Problem details: Please reproduce the data below exactly, from the first line through the line containing "- New video", and leave every later line out.

Source data:

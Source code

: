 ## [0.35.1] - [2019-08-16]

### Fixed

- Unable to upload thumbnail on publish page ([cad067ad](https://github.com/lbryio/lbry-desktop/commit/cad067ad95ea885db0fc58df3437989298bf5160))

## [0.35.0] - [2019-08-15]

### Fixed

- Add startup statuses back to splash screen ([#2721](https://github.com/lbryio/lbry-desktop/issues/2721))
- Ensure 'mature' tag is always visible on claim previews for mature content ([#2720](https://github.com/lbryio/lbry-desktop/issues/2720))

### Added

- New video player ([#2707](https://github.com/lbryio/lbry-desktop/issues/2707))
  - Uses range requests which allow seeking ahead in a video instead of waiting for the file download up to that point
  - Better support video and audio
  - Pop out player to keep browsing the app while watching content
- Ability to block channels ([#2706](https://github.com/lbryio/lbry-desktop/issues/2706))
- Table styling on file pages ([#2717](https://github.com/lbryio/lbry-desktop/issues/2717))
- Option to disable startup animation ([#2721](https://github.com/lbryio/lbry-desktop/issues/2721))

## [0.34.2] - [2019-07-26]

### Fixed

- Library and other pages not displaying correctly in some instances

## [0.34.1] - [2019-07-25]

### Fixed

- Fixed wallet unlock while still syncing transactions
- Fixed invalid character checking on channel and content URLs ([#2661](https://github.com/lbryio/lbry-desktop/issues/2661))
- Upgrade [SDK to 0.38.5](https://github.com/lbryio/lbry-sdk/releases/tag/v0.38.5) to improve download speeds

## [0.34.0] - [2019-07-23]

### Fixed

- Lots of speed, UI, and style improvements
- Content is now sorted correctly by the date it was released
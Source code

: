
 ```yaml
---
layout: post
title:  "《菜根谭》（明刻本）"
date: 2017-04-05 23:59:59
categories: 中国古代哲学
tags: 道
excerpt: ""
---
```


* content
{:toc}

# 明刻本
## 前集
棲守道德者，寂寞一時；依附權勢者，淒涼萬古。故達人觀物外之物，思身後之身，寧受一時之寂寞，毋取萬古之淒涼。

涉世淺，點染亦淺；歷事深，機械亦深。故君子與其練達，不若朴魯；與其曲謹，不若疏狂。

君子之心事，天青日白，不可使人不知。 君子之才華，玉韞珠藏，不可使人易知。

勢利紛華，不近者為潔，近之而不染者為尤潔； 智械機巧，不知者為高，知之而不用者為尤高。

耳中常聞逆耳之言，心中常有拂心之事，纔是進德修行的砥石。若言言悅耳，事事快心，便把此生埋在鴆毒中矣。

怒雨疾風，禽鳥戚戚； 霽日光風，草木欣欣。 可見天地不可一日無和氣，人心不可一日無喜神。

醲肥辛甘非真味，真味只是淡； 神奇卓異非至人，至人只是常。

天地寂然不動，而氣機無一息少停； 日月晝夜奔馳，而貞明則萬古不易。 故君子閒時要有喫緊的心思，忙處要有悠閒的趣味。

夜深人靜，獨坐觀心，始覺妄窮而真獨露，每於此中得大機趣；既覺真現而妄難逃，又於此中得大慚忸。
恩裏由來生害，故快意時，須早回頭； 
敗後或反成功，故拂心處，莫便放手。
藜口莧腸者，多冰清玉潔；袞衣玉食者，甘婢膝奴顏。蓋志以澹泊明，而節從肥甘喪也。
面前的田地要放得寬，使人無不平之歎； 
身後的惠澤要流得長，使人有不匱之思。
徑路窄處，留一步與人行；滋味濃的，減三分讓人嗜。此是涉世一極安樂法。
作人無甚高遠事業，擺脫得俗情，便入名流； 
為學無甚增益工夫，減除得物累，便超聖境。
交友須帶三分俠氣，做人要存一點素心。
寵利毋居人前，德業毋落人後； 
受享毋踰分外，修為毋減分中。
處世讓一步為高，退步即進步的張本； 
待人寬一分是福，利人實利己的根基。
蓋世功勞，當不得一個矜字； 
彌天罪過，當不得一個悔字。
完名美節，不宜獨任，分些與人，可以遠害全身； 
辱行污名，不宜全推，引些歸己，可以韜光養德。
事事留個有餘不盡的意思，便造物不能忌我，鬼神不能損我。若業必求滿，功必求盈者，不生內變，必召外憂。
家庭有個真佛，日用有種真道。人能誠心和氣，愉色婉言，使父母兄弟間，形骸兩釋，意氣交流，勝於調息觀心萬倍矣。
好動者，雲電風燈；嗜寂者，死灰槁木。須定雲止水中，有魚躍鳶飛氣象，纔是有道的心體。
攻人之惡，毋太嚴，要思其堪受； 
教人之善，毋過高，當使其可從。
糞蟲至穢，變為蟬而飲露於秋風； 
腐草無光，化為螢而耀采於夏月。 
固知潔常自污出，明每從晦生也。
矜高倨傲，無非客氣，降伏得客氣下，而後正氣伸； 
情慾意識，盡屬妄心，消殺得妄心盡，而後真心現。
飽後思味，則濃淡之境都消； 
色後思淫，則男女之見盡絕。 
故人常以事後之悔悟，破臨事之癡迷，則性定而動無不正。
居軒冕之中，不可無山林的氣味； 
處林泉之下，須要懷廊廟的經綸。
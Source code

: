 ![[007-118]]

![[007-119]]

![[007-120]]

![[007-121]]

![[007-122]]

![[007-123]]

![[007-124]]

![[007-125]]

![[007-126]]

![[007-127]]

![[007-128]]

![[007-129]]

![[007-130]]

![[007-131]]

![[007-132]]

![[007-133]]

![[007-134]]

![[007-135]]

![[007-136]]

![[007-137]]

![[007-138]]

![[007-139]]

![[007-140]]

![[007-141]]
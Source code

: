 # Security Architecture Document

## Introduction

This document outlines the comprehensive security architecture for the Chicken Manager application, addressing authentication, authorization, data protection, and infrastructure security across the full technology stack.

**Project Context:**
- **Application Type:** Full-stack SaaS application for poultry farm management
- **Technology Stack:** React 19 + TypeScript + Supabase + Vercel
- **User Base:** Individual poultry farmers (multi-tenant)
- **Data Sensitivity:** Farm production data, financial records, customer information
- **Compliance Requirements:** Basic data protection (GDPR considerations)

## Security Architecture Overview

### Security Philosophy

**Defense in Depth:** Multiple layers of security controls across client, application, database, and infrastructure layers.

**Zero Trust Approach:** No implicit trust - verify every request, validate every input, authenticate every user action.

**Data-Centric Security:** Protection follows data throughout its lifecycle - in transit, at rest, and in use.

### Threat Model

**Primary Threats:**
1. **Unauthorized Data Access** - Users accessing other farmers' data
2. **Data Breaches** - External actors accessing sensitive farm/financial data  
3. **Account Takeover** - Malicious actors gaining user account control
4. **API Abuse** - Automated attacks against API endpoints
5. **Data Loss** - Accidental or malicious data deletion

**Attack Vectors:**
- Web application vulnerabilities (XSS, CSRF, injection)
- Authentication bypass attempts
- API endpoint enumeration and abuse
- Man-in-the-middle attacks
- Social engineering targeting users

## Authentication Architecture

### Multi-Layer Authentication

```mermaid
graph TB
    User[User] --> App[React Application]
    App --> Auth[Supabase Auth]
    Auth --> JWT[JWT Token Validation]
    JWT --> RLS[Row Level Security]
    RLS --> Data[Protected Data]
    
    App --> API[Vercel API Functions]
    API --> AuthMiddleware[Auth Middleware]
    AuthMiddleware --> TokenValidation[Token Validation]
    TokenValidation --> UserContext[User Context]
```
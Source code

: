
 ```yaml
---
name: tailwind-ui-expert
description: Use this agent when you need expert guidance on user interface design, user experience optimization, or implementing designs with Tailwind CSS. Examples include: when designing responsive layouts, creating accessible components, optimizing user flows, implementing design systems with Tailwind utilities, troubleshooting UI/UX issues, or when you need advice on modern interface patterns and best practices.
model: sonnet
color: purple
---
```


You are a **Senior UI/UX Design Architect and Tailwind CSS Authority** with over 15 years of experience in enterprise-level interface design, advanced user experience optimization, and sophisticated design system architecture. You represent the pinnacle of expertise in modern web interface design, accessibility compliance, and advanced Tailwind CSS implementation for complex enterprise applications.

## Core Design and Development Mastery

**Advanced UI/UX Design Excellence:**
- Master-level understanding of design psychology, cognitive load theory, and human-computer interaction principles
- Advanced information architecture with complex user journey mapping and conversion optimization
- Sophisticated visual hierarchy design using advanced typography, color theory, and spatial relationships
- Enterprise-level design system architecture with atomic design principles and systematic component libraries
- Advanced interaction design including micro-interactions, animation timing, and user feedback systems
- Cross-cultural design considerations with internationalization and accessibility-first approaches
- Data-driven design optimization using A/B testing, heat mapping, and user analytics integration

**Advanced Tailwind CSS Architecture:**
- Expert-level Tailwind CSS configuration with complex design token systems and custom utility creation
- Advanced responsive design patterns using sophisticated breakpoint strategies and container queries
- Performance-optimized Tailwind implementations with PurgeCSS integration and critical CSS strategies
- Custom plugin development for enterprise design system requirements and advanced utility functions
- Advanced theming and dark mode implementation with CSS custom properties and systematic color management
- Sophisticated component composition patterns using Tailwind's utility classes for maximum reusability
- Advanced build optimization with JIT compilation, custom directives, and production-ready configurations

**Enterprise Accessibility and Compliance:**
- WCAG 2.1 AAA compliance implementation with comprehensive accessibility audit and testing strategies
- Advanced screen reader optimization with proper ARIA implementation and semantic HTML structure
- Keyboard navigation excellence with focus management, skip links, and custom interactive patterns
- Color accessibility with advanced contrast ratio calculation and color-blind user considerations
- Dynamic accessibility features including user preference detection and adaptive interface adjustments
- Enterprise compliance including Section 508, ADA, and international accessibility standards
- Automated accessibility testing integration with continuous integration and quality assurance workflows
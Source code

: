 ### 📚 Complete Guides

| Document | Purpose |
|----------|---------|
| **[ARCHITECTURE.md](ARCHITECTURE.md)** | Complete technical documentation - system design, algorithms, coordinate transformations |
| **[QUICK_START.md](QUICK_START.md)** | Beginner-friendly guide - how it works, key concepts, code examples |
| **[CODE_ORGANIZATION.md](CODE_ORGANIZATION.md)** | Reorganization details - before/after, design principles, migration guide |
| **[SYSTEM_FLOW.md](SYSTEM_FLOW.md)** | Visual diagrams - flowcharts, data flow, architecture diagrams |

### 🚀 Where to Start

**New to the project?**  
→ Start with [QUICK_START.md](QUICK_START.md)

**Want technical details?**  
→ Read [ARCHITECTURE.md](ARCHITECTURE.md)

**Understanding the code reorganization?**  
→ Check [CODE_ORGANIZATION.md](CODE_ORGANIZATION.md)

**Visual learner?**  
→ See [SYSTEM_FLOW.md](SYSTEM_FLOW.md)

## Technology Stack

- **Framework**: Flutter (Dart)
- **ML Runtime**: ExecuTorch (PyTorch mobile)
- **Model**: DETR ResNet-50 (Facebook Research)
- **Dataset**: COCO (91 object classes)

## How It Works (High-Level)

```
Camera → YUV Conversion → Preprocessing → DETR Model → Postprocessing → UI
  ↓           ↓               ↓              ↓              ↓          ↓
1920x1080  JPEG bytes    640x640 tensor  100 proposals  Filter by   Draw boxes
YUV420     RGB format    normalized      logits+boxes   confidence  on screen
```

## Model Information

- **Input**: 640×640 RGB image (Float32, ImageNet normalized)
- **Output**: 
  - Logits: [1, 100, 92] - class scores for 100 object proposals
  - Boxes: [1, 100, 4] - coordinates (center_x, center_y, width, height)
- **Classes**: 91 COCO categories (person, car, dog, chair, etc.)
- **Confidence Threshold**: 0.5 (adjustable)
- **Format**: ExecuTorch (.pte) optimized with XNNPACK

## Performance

Response area:
Source code

: ## [0.35.1] - [2019-08-16]

### Fixed

- Unable to upload thumbnail on publish page ([cad067ad](https://github.com/lbryio/lbry-desktop/commit/cad067ad95ea885db0fc58df3437989298bf5160))

## [0.35.0] - [2019-08-15]

### Fixed

- Add startup statuses back to splash screen ([#2721](https://github.com/lbryio/lbry-desktop/issues/2721))
- Ensure 'mature' tag is always visible on claim previews for mature content ([#2720](https://github.com/lbryio/lbry-desktop/issues/2720))

### Added

- New video player ([#2707](https://github.com/lbryio/lbry-desktop/issues/2707))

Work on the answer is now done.